» Input:
═══

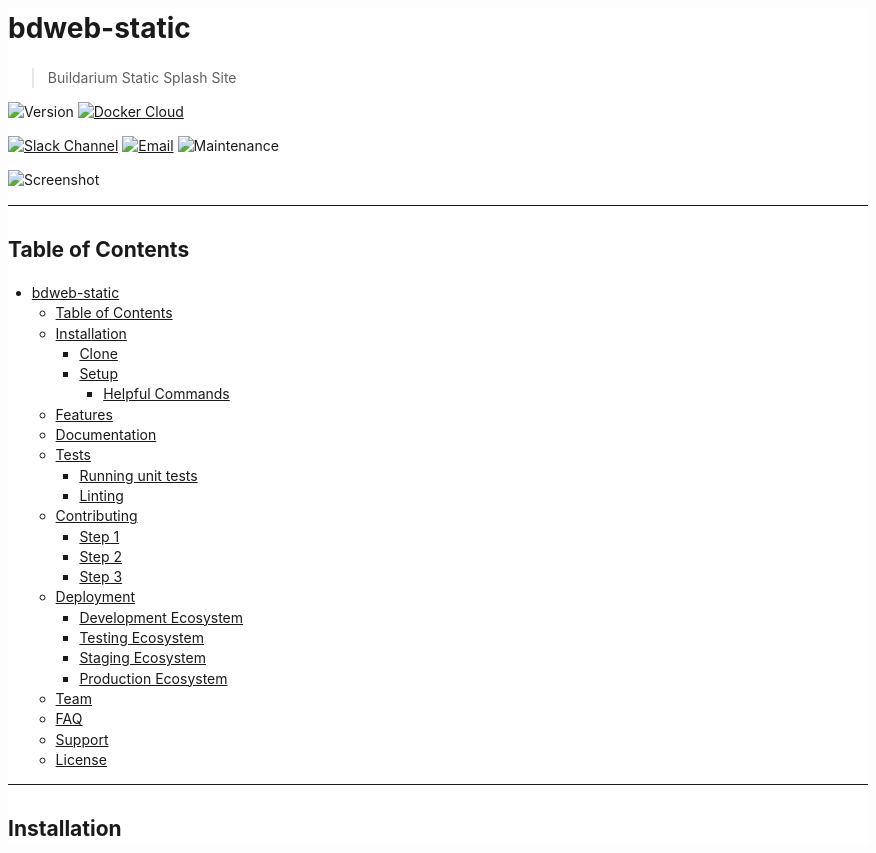 # bdweb-static

> Buildarium Static Splash Site

![Version](https://img.shields.io/badge/version-0.0.1-black.svg?longCache=true&style=flat-square)
[![Docker Cloud](https://img.shields.io/docker/cloud/build/buildarium/bdweb-static.svg)](https://cloud.docker.com/u/buildarium/repository/docker/buildarium/bdweb-static)



[![Slack Channel](https://img.shields.io/badge/chat-on%20slack-%233D133D.svg?longCache=true&style=flat-square)](https://buildarium.slack.com/app_redirect?channel=bdweb)
[![Email](https://img.shields.io/badge/email-buck-blue.svg?longCache=true&style=flat-square)](mailto:buck@buildarium.com)
![Maintenance](https://img.shields.io/maintenance/yes/2019.svg?style=flat-square)

![Screenshot](https://i.imgur.com/IjCNEBU.png)

---

## Table of Contents

- [bdweb-static](#bdweb-static)
  - [Table of Contents](#table-of-contents)
  - [Installation](#installation)
    - [Clone](#clone)
    - [Setup](#setup)
      - [Helpful Commands](#helpful-commands)
  - [Features](#features)
  - [Documentation](#documentation)
  - [Tests](#tests)
    - [Running unit tests](#running-unit-tests)
    - [Linting](#linting)
  - [Contributing](#contributing)
    - [Step 1](#step-1)
    - [Step 2](#step-2)
    - [Step 3](#step-3)
  - [Deployment](#deployment)
    - [Development Ecosystem](#development-ecosystem)
    - [Testing Ecosystem](#testing-ecosystem)
    - [Staging Ecosystem](#staging-ecosystem)
    - [Production Ecosystem](#production-ecosystem)
  - [Team](#team)
  - [FAQ](#faq)
  - [Support](#support)
  - [License](#license)

---

## Installation
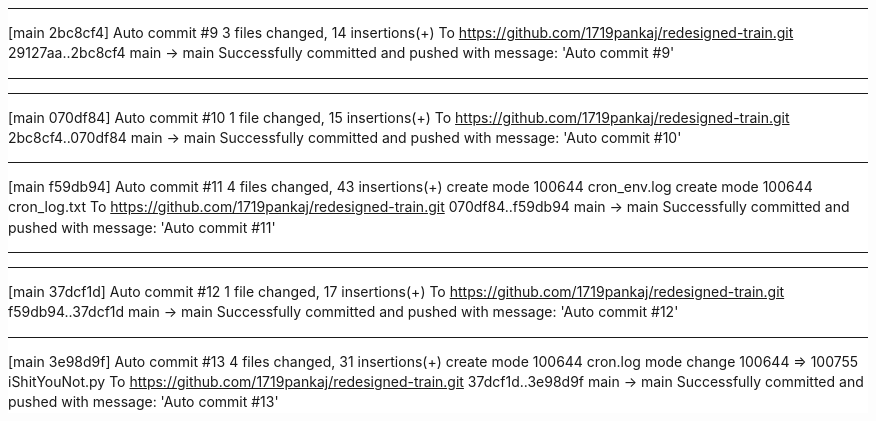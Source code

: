 
---


[main 2bc8cf4] Auto commit #9
 3 files changed, 14 insertions(+)
To https://github.com/1719pankaj/redesigned-train.git
   29127aa..2bc8cf4  main -> main
Successfully committed and pushed with message: 'Auto commit #9'


---




---


[main 070df84] Auto commit #10
 1 file changed, 15 insertions(+)
To https://github.com/1719pankaj/redesigned-train.git
   2bc8cf4..070df84  main -> main
Successfully committed and pushed with message: 'Auto commit #10'


---


[main f59db94] Auto commit #11
 4 files changed, 43 insertions(+)
 create mode 100644 cron_env.log
 create mode 100644 cron_log.txt
To https://github.com/1719pankaj/redesigned-train.git
   070df84..f59db94  main -> main
Successfully committed and pushed with message: 'Auto commit #11'


---




---


[main 37dcf1d] Auto commit #12
 1 file changed, 17 insertions(+)
To https://github.com/1719pankaj/redesigned-train.git
   f59db94..37dcf1d  main -> main
Successfully committed and pushed with message: 'Auto commit #12'


---


[main 3e98d9f] Auto commit #13
 4 files changed, 31 insertions(+)
 create mode 100644 cron.log
 mode change 100644 => 100755 iShitYouNot.py
To https://github.com/1719pankaj/redesigned-train.git
   37dcf1d..3e98d9f  main -> main
Successfully committed and pushed with message: 'Auto commit #13'
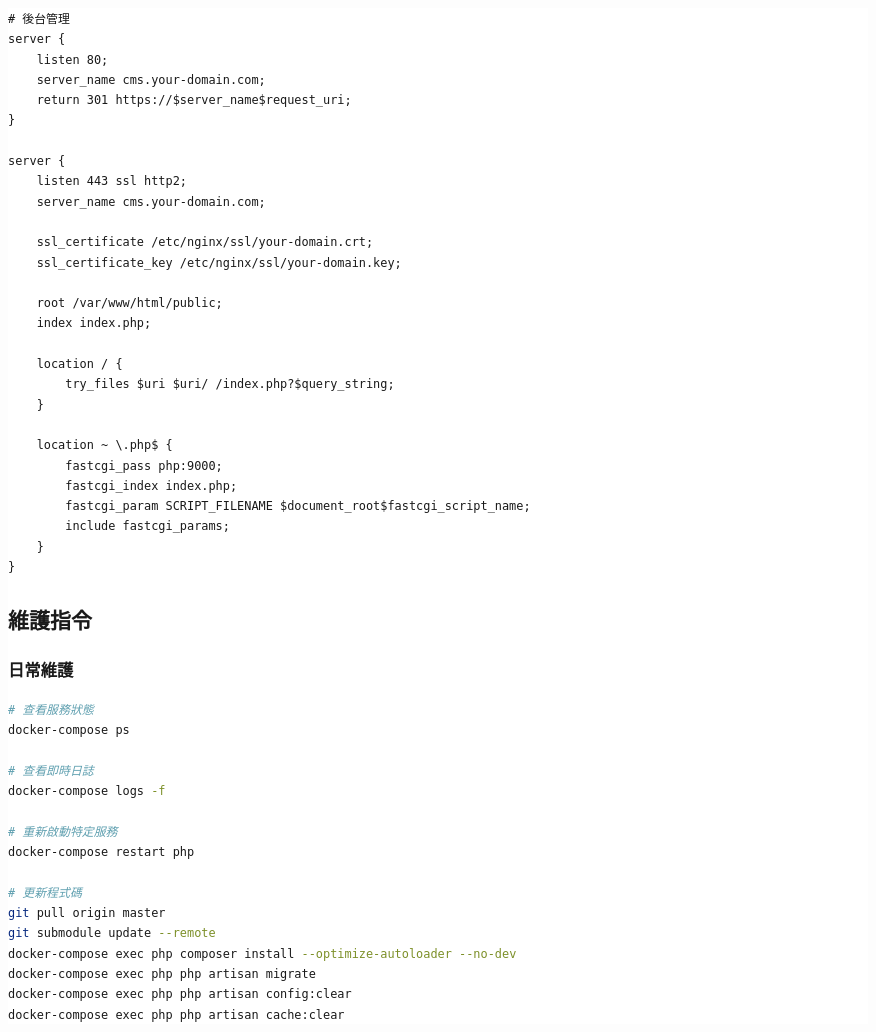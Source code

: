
 ```nginx
# 後台管理
server {
    listen 80;
    server_name cms.your-domain.com;
    return 301 https://$server_name$request_uri;
}

server {
    listen 443 ssl http2;
    server_name cms.your-domain.com;

    ssl_certificate /etc/nginx/ssl/your-domain.crt;
    ssl_certificate_key /etc/nginx/ssl/your-domain.key;

    root /var/www/html/public;
    index index.php;

    location / {
        try_files $uri $uri/ /index.php?$query_string;
    }

    location ~ \.php$ {
        fastcgi_pass php:9000;
        fastcgi_index index.php;
        fastcgi_param SCRIPT_FILENAME $document_root$fastcgi_script_name;
        include fastcgi_params;
    }
}
```

## 維護指令

### 日常維護
```bash
# 查看服務狀態
docker-compose ps

# 查看即時日誌
docker-compose logs -f

# 重新啟動特定服務
docker-compose restart php

# 更新程式碼
git pull origin master
git submodule update --remote
docker-compose exec php composer install --optimize-autoloader --no-dev
docker-compose exec php php artisan migrate
docker-compose exec php php artisan config:clear
docker-compose exec php php artisan cache:clear
```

═══

» Exercise description:
Among the entries above, copy exactly only the lines starting with the one containing "create mode 100644 cron_log.txt" and going through the one containing "[main 37dcf1d] Auto commit #12", both ends included.

» Problem solution:
 create mode 100644 cron_log.txt
To https://github.com/1719pankaj/redesigned-train.git
   070df84..f59db94  main -> main
Successfully committed and pushed with message: 'Auto commit #11'


---




---


[main 37dcf1d] Auto commit #12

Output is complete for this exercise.